Biobjective robust simulation-based optimization for unconstrained problems

We propose a biobjective robust simulation-based optimization (BORSO) method to solve unconstrained problems involving implementation errors and parameter perturbations. We adopt the notion that a solution is robust efficient (RE) if the region that dominates its worst-case realizations of the biobjectives under uncertainty does not contain (all) the worst-case realizations of the biobjectives of any other solution under uncertainty. Our algorithm aims to efficiently find a set of RE solutions through a series of function evaluations or simulations. First, we design surrogate-model guided search mechanisms for the worst-case neighbors of the current iterate. Subsequently, we determine the iteration distance along an effective local move direction, which excludes the worst-case neighbors from the neighborhood of the new iterate.

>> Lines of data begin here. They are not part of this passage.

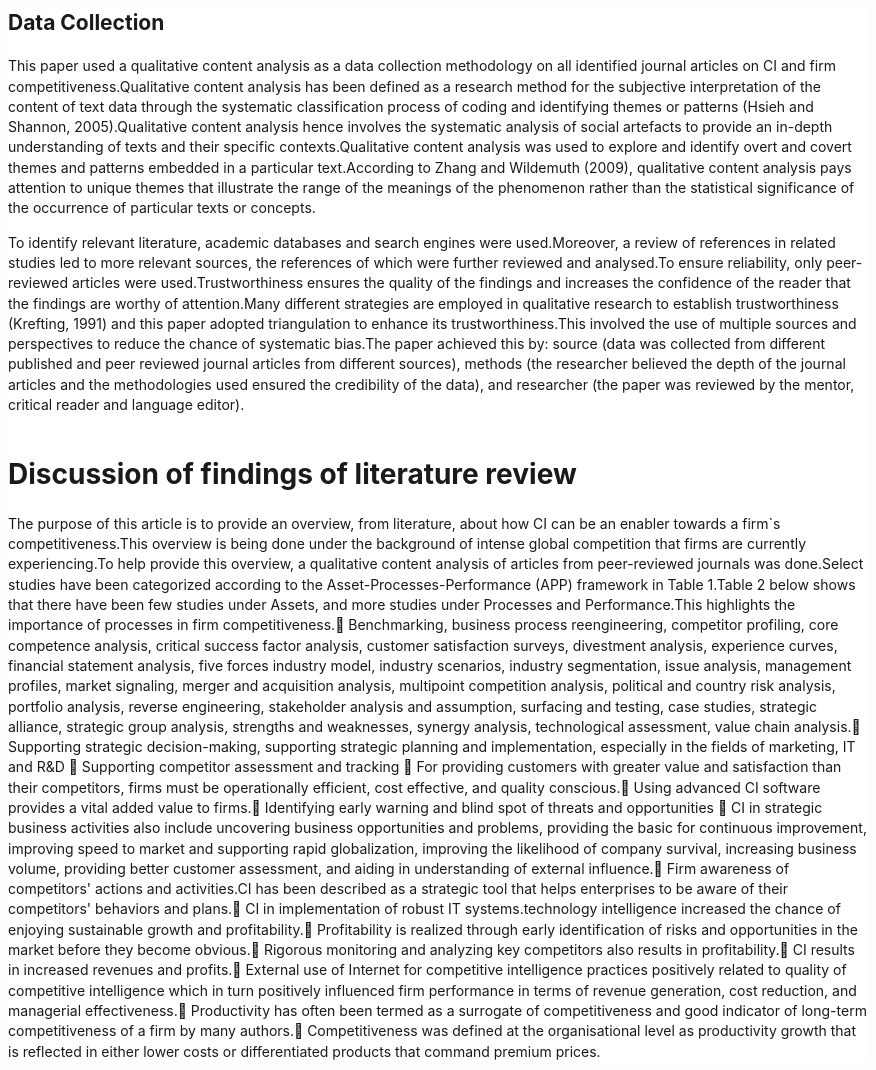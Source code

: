 
## Data Collection

This paper used a qualitative content analysis as a data collection methodology on all identified journal articles on CI and firm competitiveness.Qualitative content analysis has been defined as a research method for the subjective interpretation of the content of text data through the systematic classification process of coding and identifying themes or patterns (Hsieh and Shannon, 2005).Qualitative content analysis hence involves the systematic analysis of social artefacts to provide an in-depth understanding of texts and their specific contexts.Qualitative content analysis was used to explore and identify overt and covert themes and patterns embedded in a particular text.According to Zhang and Wildemuth (2009), qualitative content analysis pays attention to unique themes that illustrate the range of the meanings of the phenomenon rather than the statistical significance of the occurrence of particular texts or concepts.

To identify relevant literature, academic databases and search engines were used.Moreover, a review of references in related studies led to more relevant sources, the references of which were further reviewed and analysed.To ensure reliability, only peer-reviewed articles were used.Trustworthiness ensures the quality of the findings and increases the confidence of the reader that the findings are worthy of attention.Many different strategies are employed in qualitative research to establish trustworthiness (Krefting, 1991) and this paper adopted triangulation to enhance its trustworthiness.This involved the use of multiple sources and perspectives to reduce the chance of systematic bias.The paper achieved this by: source (data was collected from different published and peer reviewed journal articles from different sources), methods (the researcher believed the depth of the journal articles and the methodologies used ensured the credibility of the data), and researcher (the paper was reviewed by the mentor, critical reader and language editor).


# Discussion of findings of literature review

The purpose of this article is to provide an overview, from literature, about how CI can be an enabler towards a firm`s competitiveness.This overview is being done under the background of intense global competition that firms are currently experiencing.To help provide this overview, a qualitative content analysis of articles from peer-reviewed journals was done.Select studies have been categorized according to the Asset-Processes-Performance (APP) framework in Table 1.Table 2 below shows that there have been few studies under Assets, and more studies under Processes and Performance.This highlights the importance of processes in firm competitiveness. Benchmarking, business process reengineering, competitor profiling, core competence analysis, critical success factor analysis, customer satisfaction surveys, divestment analysis, experience curves, financial statement analysis, five forces industry model, industry scenarios, industry segmentation, issue analysis, management profiles, market signaling, merger and acquisition analysis, multipoint competition analysis, political and country risk analysis, portfolio analysis, reverse engineering, stakeholder analysis and assumption, surfacing and testing, case studies, strategic alliance, strategic group analysis, strengths and weaknesses, synergy analysis, technological assessment, value chain analysis. Supporting strategic decision-making, supporting strategic planning and implementation, especially in the fields of marketing, IT and R&D  Supporting competitor assessment and tracking  For providing customers with greater value and satisfaction than their competitors, firms must be operationally efficient, cost effective, and quality conscious. Using advanced CI software provides a vital added value to firms. Identifying early warning and blind spot of threats and opportunities  CI in strategic business activities also include uncovering business opportunities and problems, providing the basic for continuous improvement, improving speed to market and supporting rapid globalization, improving the likelihood of company survival, increasing business volume, providing better customer assessment, and aiding in understanding of external influence. Firm awareness of competitors' actions and activities.CI has been described as a strategic tool that helps enterprises to be aware of their competitors' behaviors and plans. CI in implementation of robust IT systems.technology intelligence increased the chance of enjoying sustainable growth and profitability. Profitability is realized through early identification of risks and opportunities in the market before they become obvious. Rigorous monitoring and analyzing key competitors also results in profitability. CI results in increased revenues and profits. External use of Internet for competitive intelligence practices positively related to quality of competitive intelligence which in turn positively influenced firm performance in terms of revenue generation, cost reduction, and managerial effectiveness. Productivity has often been termed as a surrogate of competitiveness and good indicator of long-term competitiveness of a firm by many authors. Competitiveness was defined at the organisational level as productivity growth that is reflected in either lower costs or differentiated products that command premium prices.
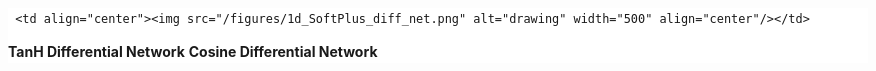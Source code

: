      <td align="center"><img src="/figures/1d_SoftPlus_diff_net.png" alt="drawing" width="500" align="center"/></td>
  </tr>
  <tr>
      <td align="center"><b>TanH Differential Network</b></td>
      <td align="center"><b>Cosine Differential Network</b></td>
  </tr>
  <tr>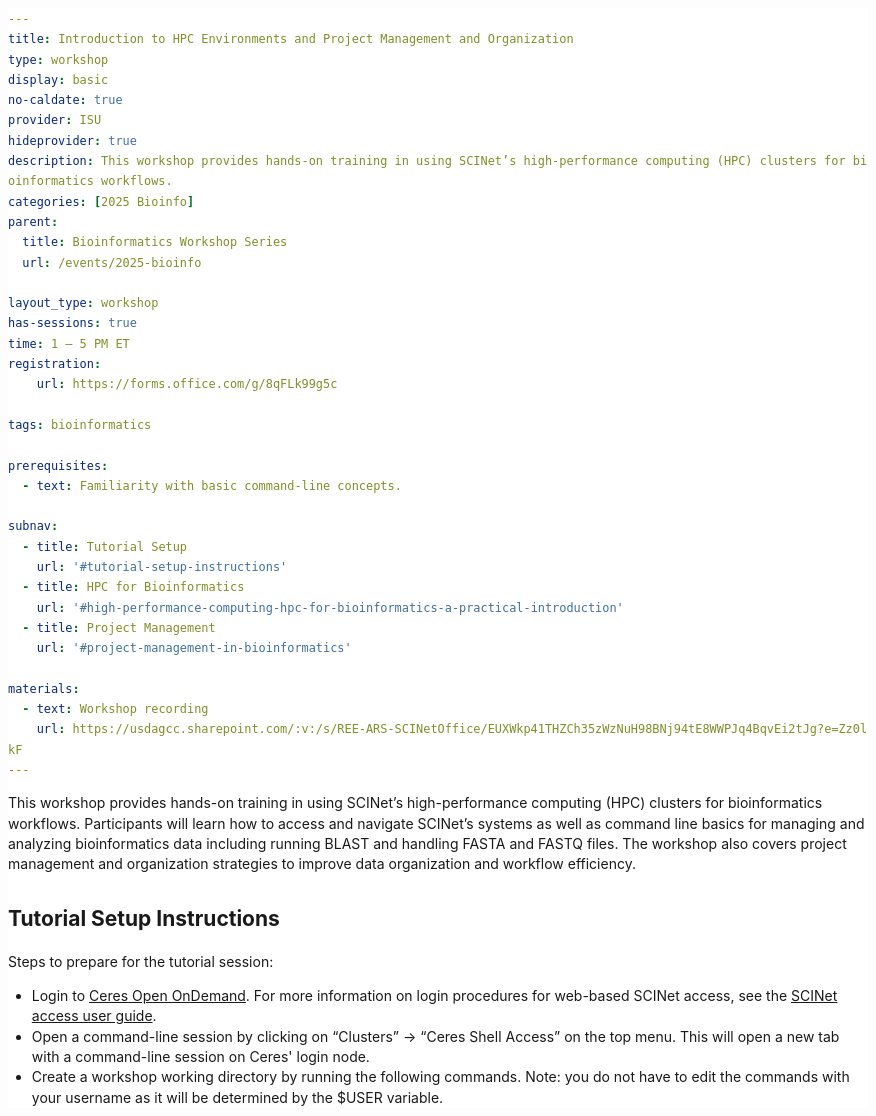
 ```yaml
---
title: Introduction to HPC Environments and Project Management and Organization
type: workshop
display: basic
no-caldate: true
provider: ISU
hideprovider: true
description: This workshop provides hands-on training in using SCINet’s high-performance computing (HPC) clusters for bioinformatics workflows. 
categories: [2025 Bioinfo]
parent: 
  title: Bioinformatics Workshop Series
  url: /events/2025-bioinfo

layout_type: workshop
has-sessions: true
time: 1 – 5 PM ET
registration:
    url: https://forms.office.com/g/8qFLk99g5c

tags: bioinformatics

prerequisites:
  - text: Familiarity with basic command-line concepts. 

subnav:
  - title: Tutorial Setup
    url: '#tutorial-setup-instructions'
  - title: HPC for Bioinformatics
    url: '#high-performance-computing-hpc-for-bioinformatics-a-practical-introduction'
  - title: Project Management
    url: '#project-management-in-bioinformatics'

materials:
  - text: Workshop recording
    url: https://usdagcc.sharepoint.com/:v:/s/REE-ARS-SCINetOffice/EUXWkp41THZCh35zWzNuH98BNj94tE8WWPJq4BqvEi2tJg?e=Zz0lkF
---
```


This workshop provides hands-on training in using SCINet’s high-performance computing (HPC) clusters for bioinformatics workflows. Participants will learn how to access and navigate SCINet’s systems as well as command line basics for managing and analyzing bioinformatics data including running BLAST and handling FASTA and FASTQ files. The workshop also covers project management and organization strategies to improve data organization and workflow efficiency.  

## Tutorial Setup Instructions 

Steps to prepare for the tutorial session: 

* Login to [Ceres Open OnDemand](http://ceres-ood.scinet.usda.gov/). For more information on login procedures for web-based SCINet access, see the [SCINet access user guide]({{site.baseurl}}/guides/access/web-based-login). 
* Open a command-line session by clicking on “Clusters” -> “Ceres Shell Access” on the top menu. This will open a new tab with a command-line session on Ceres' login node. 
* Create a workshop working directory by running the following commands. Note: you do not have to edit the commands with your username as it will be determined by the $USER variable.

Depending on the practical need for solution diversity, multiple initial solutions can be specified in our algorithm, and the final iterates of these solutions generate a set of RE solutions. The test results of a synthetic biobjective nonconvex optimization problem show the effectiveness of the BORSO method and its superior performance against a sampling-based robust multiobjective optimization solver. Furthermore, when the proposed algorithm is applied to a real-world biobjective traffic signal timing problem, satisfactory solutions can be obtained under a limited computational budget. These results indicate that the proposed BORSO method can solve unconstrained biobjective simulation-based optimization problems under uncertainties.